Saved entries
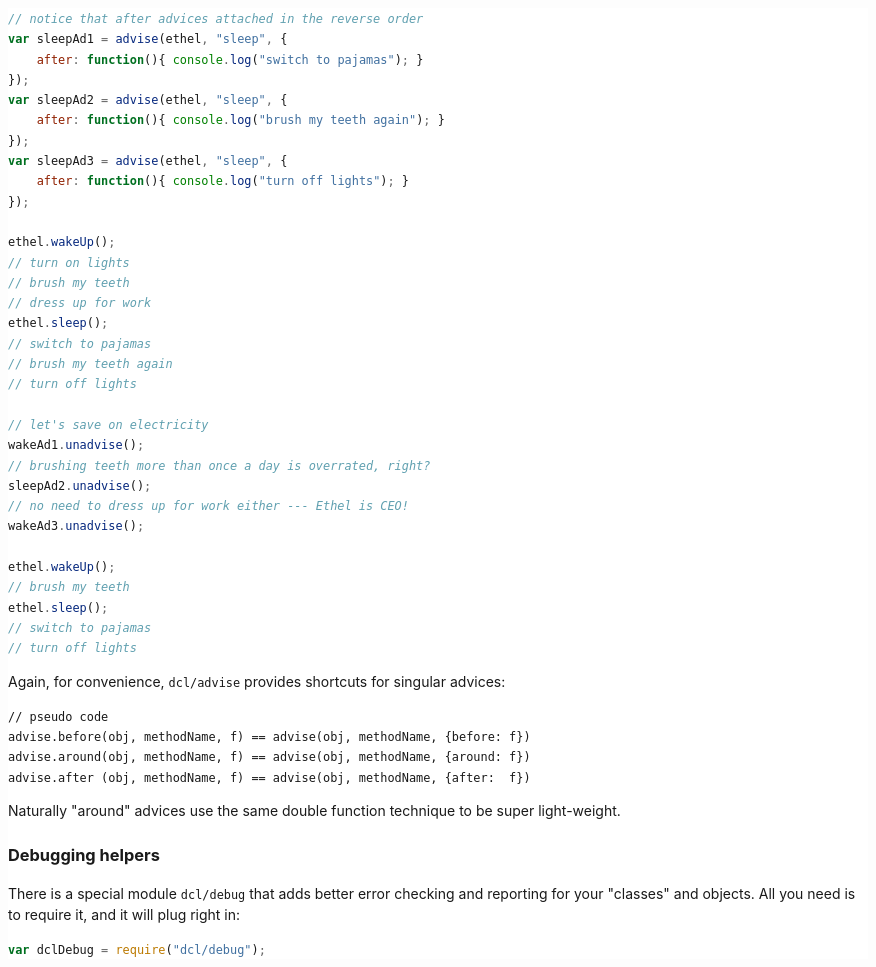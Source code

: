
 ```js
// notice that after advices attached in the reverse order
var sleepAd1 = advise(ethel, "sleep", {
    after: function(){ console.log("switch to pajamas"); }
});
var sleepAd2 = advise(ethel, "sleep", {
    after: function(){ console.log("brush my teeth again"); }
});
var sleepAd3 = advise(ethel, "sleep", {
    after: function(){ console.log("turn off lights"); }
});

ethel.wakeUp();
// turn on lights
// brush my teeth
// dress up for work
ethel.sleep();
// switch to pajamas
// brush my teeth again
// turn off lights

// let's save on electricity
wakeAd1.unadvise();
// brushing teeth more than once a day is overrated, right?
sleepAd2.unadvise();
// no need to dress up for work either --- Ethel is CEO!
wakeAd3.unadvise();

ethel.wakeUp();
// brush my teeth
ethel.sleep();
// switch to pajamas
// turn off lights
```

Again, for convenience, `dcl/advise` provides shortcuts for singular advices:

```
// pseudo code
advise.before(obj, methodName, f) == advise(obj, methodName, {before: f})
advise.around(obj, methodName, f) == advise(obj, methodName, {around: f})
advise.after (obj, methodName, f) == advise(obj, methodName, {after:  f})
```

Naturally "around" advices use the same double function technique to be super
light-weight.

### Debugging helpers

There is a special module `dcl/debug` that adds better error checking and reporting
for your "classes" and objects. All you need is to require it, and it will plug
right in:

```js
var dclDebug = require("dcl/debug");
```
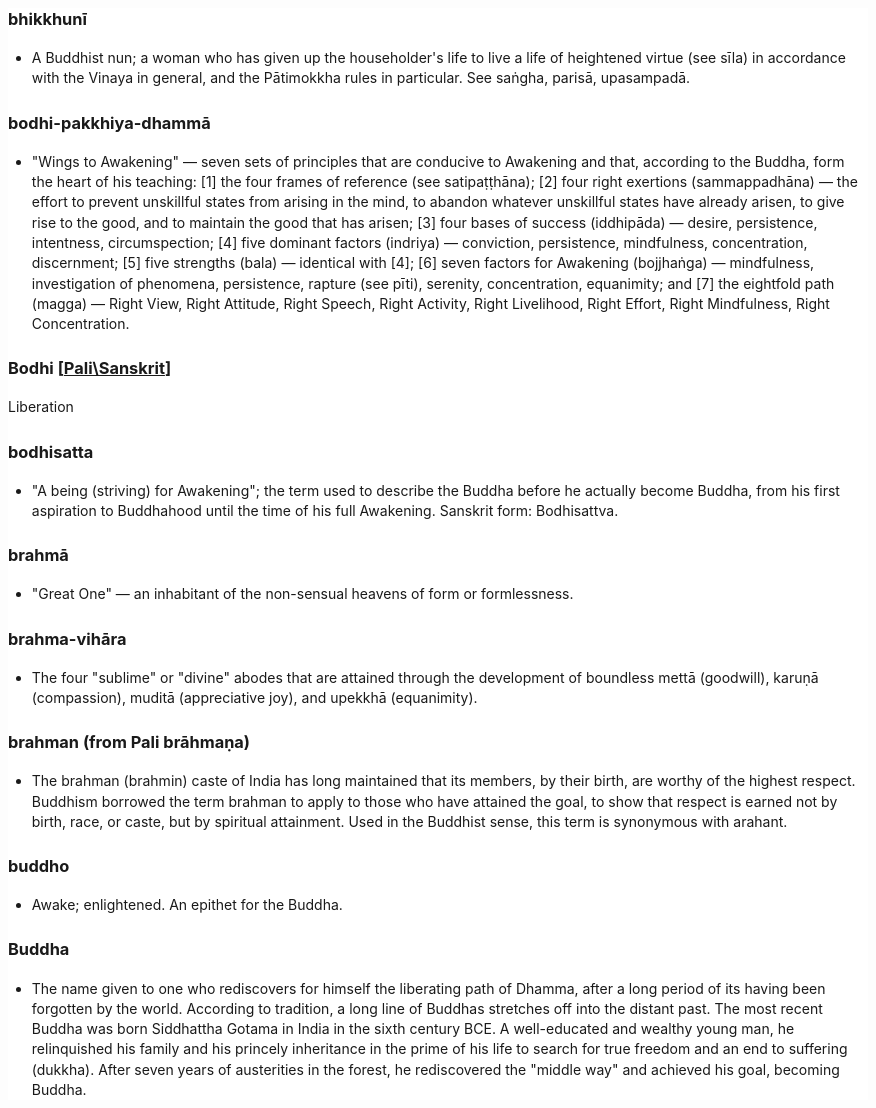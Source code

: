 ### bhikkhunī
- A Buddhist nun; a woman who has given up the householder's life to live a life of heightened virtue (see sīla) in accordance with the Vinaya in general, and the Pātimokkha rules in particular. See saṅgha, parisā, upasampadā. 

### bodhi-pakkhiya-dhammā
- "Wings to Awakening" — seven sets of principles that are conducive to Awakening and that, according to the Buddha, form the heart of his teaching: [1] the four frames of reference (see satipaṭṭhāna); [2] four right exertions (sammappadhāna) — the effort to prevent unskillful states from arising in the mind, to abandon whatever unskillful states have already arisen, to give rise to the good, and to maintain the good that has arisen; [3] four bases of success (iddhipāda) — desire, persistence, intentness, circumspection; [4] five dominant factors (indriya) — conviction, persistence, mindfulness, concentration, discernment; [5] five strengths (bala) — identical with [4]; [6] seven factors for Awakening (bojjhaṅga) — mindfulness, investigation of phenomena, persistence, rapture (see pīti), serenity, concentration, equanimity; and [7] the eightfold path (magga) — Right View, Right Attitude, Right Speech, Right Activity, Right Livelihood, Right Effort, Right Mindfulness, Right Concentration. 

### Bodhi [[Pali\Sanskrit](https://www.newworldencyclopedia.org/entry/Bodhi)]
Liberation

### bodhisatta
- "A being (striving) for Awakening"; the term used to describe the Buddha before he actually become Buddha, from his first aspiration to Buddhahood until the time of his full Awakening. Sanskrit form: Bodhisattva.

### brahmā
- "Great One" — an inhabitant of the non-sensual heavens of form or formlessness. 

### brahma-vihāra
- The four "sublime" or "divine" abodes that are attained through the development of boundless mettā (goodwill), karuṇā (compassion), muditā (appreciative joy), and upekkhā (equanimity).

### brahman (from Pali brāhmaṇa)
- The brahman (brahmin) caste of India has long maintained that its members, by their birth, are worthy of the highest respect. Buddhism borrowed the term brahman to apply to those who have attained the goal, to show that respect is earned not by birth, race, or caste, but by spiritual attainment. Used in the Buddhist sense, this term is synonymous with arahant.

### buddho
- Awake; enlightened. An epithet for the Buddha.

### Buddha
- The name given to one who rediscovers for himself the liberating path of Dhamma, after a long period of its having been forgotten by the world. According to tradition, a long line of Buddhas stretches off into the distant past. The most recent Buddha was born Siddhattha Gotama in India in the sixth century BCE. A well-educated and wealthy young man, he relinquished his family and his princely inheritance in the prime of his life to search for true freedom and an end to suffering (dukkha). After seven years of austerities in the forest, he rediscovered the "middle way" and achieved his goal, becoming Buddha. 
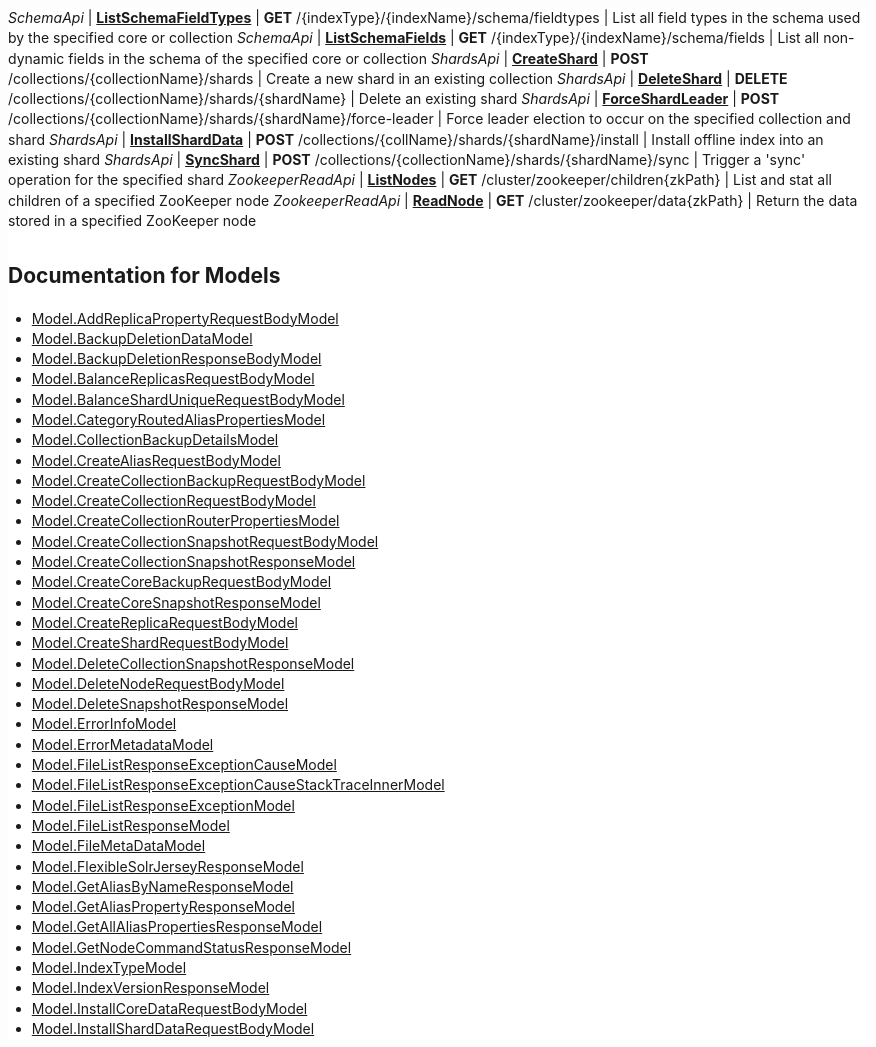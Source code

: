*SchemaApi* | [**ListSchemaFieldTypes**](docs/SchemaApi.md#listschemafieldtypes) | **GET** /{indexType}/{indexName}/schema/fieldtypes | List all field types in the schema used by the specified core or collection
*SchemaApi* | [**ListSchemaFields**](docs/SchemaApi.md#listschemafields) | **GET** /{indexType}/{indexName}/schema/fields | List all non-dynamic fields in the schema of the specified core or collection
*ShardsApi* | [**CreateShard**](docs/ShardsApi.md#createshard) | **POST** /collections/{collectionName}/shards | Create a new shard in an existing collection
*ShardsApi* | [**DeleteShard**](docs/ShardsApi.md#deleteshard) | **DELETE** /collections/{collectionName}/shards/{shardName} | Delete an existing shard
*ShardsApi* | [**ForceShardLeader**](docs/ShardsApi.md#forceshardleader) | **POST** /collections/{collectionName}/shards/{shardName}/force-leader | Force leader election to occur on the specified collection and shard
*ShardsApi* | [**InstallShardData**](docs/ShardsApi.md#installsharddata) | **POST** /collections/{collName}/shards/{shardName}/install | Install offline index into an existing shard
*ShardsApi* | [**SyncShard**](docs/ShardsApi.md#syncshard) | **POST** /collections/{collectionName}/shards/{shardName}/sync | Trigger a 'sync' operation for the specified shard
*ZookeeperReadApi* | [**ListNodes**](docs/ZookeeperReadApi.md#listnodes) | **GET** /cluster/zookeeper/children{zkPath} | List and stat all children of a specified ZooKeeper node
*ZookeeperReadApi* | [**ReadNode**](docs/ZookeeperReadApi.md#readnode) | **GET** /cluster/zookeeper/data{zkPath} | Return the data stored in a specified ZooKeeper node


<a id="documentation-for-models"></a>
## Documentation for Models

 - [Model.AddReplicaPropertyRequestBodyModel](docs/AddReplicaPropertyRequestBodyModel.md)
 - [Model.BackupDeletionDataModel](docs/BackupDeletionDataModel.md)
 - [Model.BackupDeletionResponseBodyModel](docs/BackupDeletionResponseBodyModel.md)
 - [Model.BalanceReplicasRequestBodyModel](docs/BalanceReplicasRequestBodyModel.md)
 - [Model.BalanceShardUniqueRequestBodyModel](docs/BalanceShardUniqueRequestBodyModel.md)
 - [Model.CategoryRoutedAliasPropertiesModel](docs/CategoryRoutedAliasPropertiesModel.md)
 - [Model.CollectionBackupDetailsModel](docs/CollectionBackupDetailsModel.md)
 - [Model.CreateAliasRequestBodyModel](docs/CreateAliasRequestBodyModel.md)
 - [Model.CreateCollectionBackupRequestBodyModel](docs/CreateCollectionBackupRequestBodyModel.md)
 - [Model.CreateCollectionRequestBodyModel](docs/CreateCollectionRequestBodyModel.md)
 - [Model.CreateCollectionRouterPropertiesModel](docs/CreateCollectionRouterPropertiesModel.md)
 - [Model.CreateCollectionSnapshotRequestBodyModel](docs/CreateCollectionSnapshotRequestBodyModel.md)
 - [Model.CreateCollectionSnapshotResponseModel](docs/CreateCollectionSnapshotResponseModel.md)
 - [Model.CreateCoreBackupRequestBodyModel](docs/CreateCoreBackupRequestBodyModel.md)
 - [Model.CreateCoreSnapshotResponseModel](docs/CreateCoreSnapshotResponseModel.md)
 - [Model.CreateReplicaRequestBodyModel](docs/CreateReplicaRequestBodyModel.md)
 - [Model.CreateShardRequestBodyModel](docs/CreateShardRequestBodyModel.md)
 - [Model.DeleteCollectionSnapshotResponseModel](docs/DeleteCollectionSnapshotResponseModel.md)
 - [Model.DeleteNodeRequestBodyModel](docs/DeleteNodeRequestBodyModel.md)
 - [Model.DeleteSnapshotResponseModel](docs/DeleteSnapshotResponseModel.md)
 - [Model.ErrorInfoModel](docs/ErrorInfoModel.md)
 - [Model.ErrorMetadataModel](docs/ErrorMetadataModel.md)
 - [Model.FileListResponseExceptionCauseModel](docs/FileListResponseExceptionCauseModel.md)
 - [Model.FileListResponseExceptionCauseStackTraceInnerModel](docs/FileListResponseExceptionCauseStackTraceInnerModel.md)
 - [Model.FileListResponseExceptionModel](docs/FileListResponseExceptionModel.md)
 - [Model.FileListResponseModel](docs/FileListResponseModel.md)
 - [Model.FileMetaDataModel](docs/FileMetaDataModel.md)
 - [Model.FlexibleSolrJerseyResponseModel](docs/FlexibleSolrJerseyResponseModel.md)
 - [Model.GetAliasByNameResponseModel](docs/GetAliasByNameResponseModel.md)
 - [Model.GetAliasPropertyResponseModel](docs/GetAliasPropertyResponseModel.md)
 - [Model.GetAllAliasPropertiesResponseModel](docs/GetAllAliasPropertiesResponseModel.md)
 - [Model.GetNodeCommandStatusResponseModel](docs/GetNodeCommandStatusResponseModel.md)
 - [Model.IndexTypeModel](docs/IndexTypeModel.md)
 - [Model.IndexVersionResponseModel](docs/IndexVersionResponseModel.md)
 - [Model.InstallCoreDataRequestBodyModel](docs/InstallCoreDataRequestBodyModel.md)
 - [Model.InstallShardDataRequestBodyModel](docs/InstallShardDataRequestBodyModel.md)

**ACTIVITY:** Find the word "around" in the records and pull out each line that has it.

**REPLY TO THE TASK:**
advise.around(obj, methodName, f) == advise(obj, methodName, {around: f})
Naturally "around" advices use the same double function technique to be super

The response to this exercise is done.